Although economic growth in Asia ex-Japan and Latin America has been slowing, these regions are still expanding at a faster rate than the developed economies and therefore remain relatively attractive to investors, Bon says. “Most money managers told us in a recent investor study that they are overweight Russia over the next three years,” he says. “One can also expect a meaningful number of new issues from China, which has a large backlog of IPOs.”

Mongolia could attract the most capital among frontier markets, according to Bon. “We are also following Vietnam and Iraq closely,” he says. “However, local regulations need to change before issuers in these two markets can raise capital abroad.” Bangladesh, Cambodia and Sri Lanka also look promising, but it could take some time before companies from these countries debut in the global capital markets, Bon says.

The MIST countries—Mexico, Indonesia, South Korea, and Turkey—have been growing faster than the BRICs in recent years, says Akbar Poonawala, regional head for the Americas of global transaction banking and head of global equity services at Deutsche Bank. “Despite difficult markets, there is interest from investors for good companies with sound growth prospects,” he says.


India could be a driver of future DR activity now that the government has eased foreign direct investment (FDI) restrictions, Poonawala says. Individual Indian states are free to decide whether to allow foreign retailers to enter their markets, and Wal-Mart expects to open its first stores in the country in the next two years. In addition, foreign airlines will be allowed to acquire up to a 49% stake in Indian carriers. The Indian government has also liberalized FDI in companies operating in the broadcast sector.

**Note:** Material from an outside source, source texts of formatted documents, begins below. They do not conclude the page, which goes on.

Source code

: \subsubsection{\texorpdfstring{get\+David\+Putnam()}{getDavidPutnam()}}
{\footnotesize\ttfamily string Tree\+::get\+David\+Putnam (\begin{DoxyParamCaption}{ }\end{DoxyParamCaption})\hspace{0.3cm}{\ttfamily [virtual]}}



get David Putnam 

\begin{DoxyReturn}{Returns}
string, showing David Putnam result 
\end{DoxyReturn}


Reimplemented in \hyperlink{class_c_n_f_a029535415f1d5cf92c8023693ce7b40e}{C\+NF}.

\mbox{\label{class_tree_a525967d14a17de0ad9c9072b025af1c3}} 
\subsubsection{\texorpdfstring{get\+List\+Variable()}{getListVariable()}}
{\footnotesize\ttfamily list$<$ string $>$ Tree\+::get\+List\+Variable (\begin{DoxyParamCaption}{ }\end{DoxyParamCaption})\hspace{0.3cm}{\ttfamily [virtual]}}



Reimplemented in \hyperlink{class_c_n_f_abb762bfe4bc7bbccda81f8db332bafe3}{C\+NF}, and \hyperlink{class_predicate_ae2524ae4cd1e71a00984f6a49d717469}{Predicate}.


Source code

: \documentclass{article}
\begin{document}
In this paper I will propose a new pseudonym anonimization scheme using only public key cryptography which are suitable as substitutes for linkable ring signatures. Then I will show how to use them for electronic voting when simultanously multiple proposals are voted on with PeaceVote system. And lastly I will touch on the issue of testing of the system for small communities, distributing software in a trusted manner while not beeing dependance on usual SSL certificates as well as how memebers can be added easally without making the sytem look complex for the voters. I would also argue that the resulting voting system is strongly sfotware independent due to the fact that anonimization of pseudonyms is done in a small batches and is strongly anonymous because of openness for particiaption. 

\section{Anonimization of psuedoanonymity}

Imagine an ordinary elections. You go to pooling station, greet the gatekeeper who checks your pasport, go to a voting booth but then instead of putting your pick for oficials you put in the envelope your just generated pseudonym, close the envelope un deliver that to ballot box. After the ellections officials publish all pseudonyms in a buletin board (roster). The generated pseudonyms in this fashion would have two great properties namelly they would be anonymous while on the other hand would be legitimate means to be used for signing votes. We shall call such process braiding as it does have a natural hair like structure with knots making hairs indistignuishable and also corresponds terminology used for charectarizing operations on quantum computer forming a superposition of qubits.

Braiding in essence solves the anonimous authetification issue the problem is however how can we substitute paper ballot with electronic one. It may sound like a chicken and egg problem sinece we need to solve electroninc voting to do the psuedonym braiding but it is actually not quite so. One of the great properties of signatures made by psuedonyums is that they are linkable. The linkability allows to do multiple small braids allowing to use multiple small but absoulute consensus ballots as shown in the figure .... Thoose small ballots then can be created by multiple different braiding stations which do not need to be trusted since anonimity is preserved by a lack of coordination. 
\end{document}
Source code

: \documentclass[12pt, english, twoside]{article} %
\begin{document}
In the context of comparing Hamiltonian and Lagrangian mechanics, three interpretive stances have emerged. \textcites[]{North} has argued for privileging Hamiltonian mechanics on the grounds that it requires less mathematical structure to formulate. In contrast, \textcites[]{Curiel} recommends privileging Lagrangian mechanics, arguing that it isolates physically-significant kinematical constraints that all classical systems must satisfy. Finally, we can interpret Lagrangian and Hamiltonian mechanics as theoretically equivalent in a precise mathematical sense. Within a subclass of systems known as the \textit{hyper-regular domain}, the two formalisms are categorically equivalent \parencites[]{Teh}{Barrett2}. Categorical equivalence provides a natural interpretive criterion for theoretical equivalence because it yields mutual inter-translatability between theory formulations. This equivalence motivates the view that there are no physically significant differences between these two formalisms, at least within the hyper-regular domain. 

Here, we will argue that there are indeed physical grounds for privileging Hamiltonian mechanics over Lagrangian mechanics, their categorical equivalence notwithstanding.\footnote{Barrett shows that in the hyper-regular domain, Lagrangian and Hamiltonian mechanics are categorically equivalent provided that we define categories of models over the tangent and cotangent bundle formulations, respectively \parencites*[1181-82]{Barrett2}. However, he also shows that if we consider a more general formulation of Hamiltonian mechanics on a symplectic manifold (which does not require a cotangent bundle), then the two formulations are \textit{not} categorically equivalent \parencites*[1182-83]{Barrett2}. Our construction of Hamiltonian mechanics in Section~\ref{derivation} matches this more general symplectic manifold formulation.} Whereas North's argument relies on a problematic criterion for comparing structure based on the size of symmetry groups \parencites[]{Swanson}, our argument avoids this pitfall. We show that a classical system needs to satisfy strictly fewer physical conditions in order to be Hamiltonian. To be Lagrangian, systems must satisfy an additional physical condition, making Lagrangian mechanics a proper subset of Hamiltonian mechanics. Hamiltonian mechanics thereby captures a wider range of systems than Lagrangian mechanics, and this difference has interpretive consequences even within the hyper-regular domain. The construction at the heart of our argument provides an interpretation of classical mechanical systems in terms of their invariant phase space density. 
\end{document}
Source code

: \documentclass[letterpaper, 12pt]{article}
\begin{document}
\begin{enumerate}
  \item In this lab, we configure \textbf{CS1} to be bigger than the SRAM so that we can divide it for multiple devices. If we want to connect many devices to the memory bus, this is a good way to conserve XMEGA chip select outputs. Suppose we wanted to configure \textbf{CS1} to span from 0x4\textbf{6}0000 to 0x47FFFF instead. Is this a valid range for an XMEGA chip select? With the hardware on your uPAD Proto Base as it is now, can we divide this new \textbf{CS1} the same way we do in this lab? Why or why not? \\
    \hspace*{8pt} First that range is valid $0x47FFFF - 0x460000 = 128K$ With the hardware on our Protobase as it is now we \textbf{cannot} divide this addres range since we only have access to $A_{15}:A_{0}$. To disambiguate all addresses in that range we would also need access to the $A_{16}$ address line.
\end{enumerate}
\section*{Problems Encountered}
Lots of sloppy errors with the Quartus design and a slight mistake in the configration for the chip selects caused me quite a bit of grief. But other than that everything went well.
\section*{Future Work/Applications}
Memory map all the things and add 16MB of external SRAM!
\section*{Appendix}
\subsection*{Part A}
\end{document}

P. Chidambaram has returned as finance minister after more than three years in the home ministry and could help to boost India’s economic growth, Poonawala says. Chidambaram already has announced a reduction in withholding tax on foreign currency borrowing, saying: “Interest rates are low abroad, and these low-cost funds can come to India.” The finance ministry has proposed selling a 9.5% stake in state-run power producer NTPC, and further divestment of public sector undertakings seems likely, Poonawala says.

Russia will lead the pack with four or five new issues this year, and China may well come back following the country’s change of leadership, he adds. Globally, DR issuances are outpacing cancellations, a positive development for the market that is likely to continue in 2013, Poonawala says.


Nancy Lissemore, managing director and global head of depositary receipt services at Citi, says the sovereign debt crisis in Europe and the slowdown in China’s economy affected the global equity markets in the first half of 2012, with DR capital raising down 90% from the same period a year earlier. This is consistent with global IPO volumes, which were down 46% in the first half of this year, and which would have been down 61% without Facebook’s $16 billion IPO, Lissemore says. In Europe, IPOs were down 78% in the first half of 2012.

DR trading volume totaled 75.4 billion in the first half of this year, a decline of 4% from the first half of 2011. There was a decrease of 7% in trading of US-listed DRs, while trading of listed DRs in London was up 4%. Over-the-counter trading of DRs rose 16% in the first half of 2012. Trading in France was down 18% and may be further impacted, Lissemore says, now that the country has introduced a financial transaction tax on all publicly traded companies with a market value over €1 billion ($1.29 billion). It remains unclear exactly how the tax will apply to DRs, Lissemore says.

The strong demand for Sberbank’s follow-on offering is a positive sign for the DR market, she says. “The BRIC countries have utilized DRs as an effective tool to get access to global capital markets,” she adds. “They accounted for 70% of global DR capital raising in the last four years and likely will have continued success.”

With a large pipeline of potential offerings from Russia and elsewhere, deal momentum could pick up, Lissemore says, adding that the JOBS Act enacted in the US in April will make it easier for growth companies to go public, which could help the IPO market.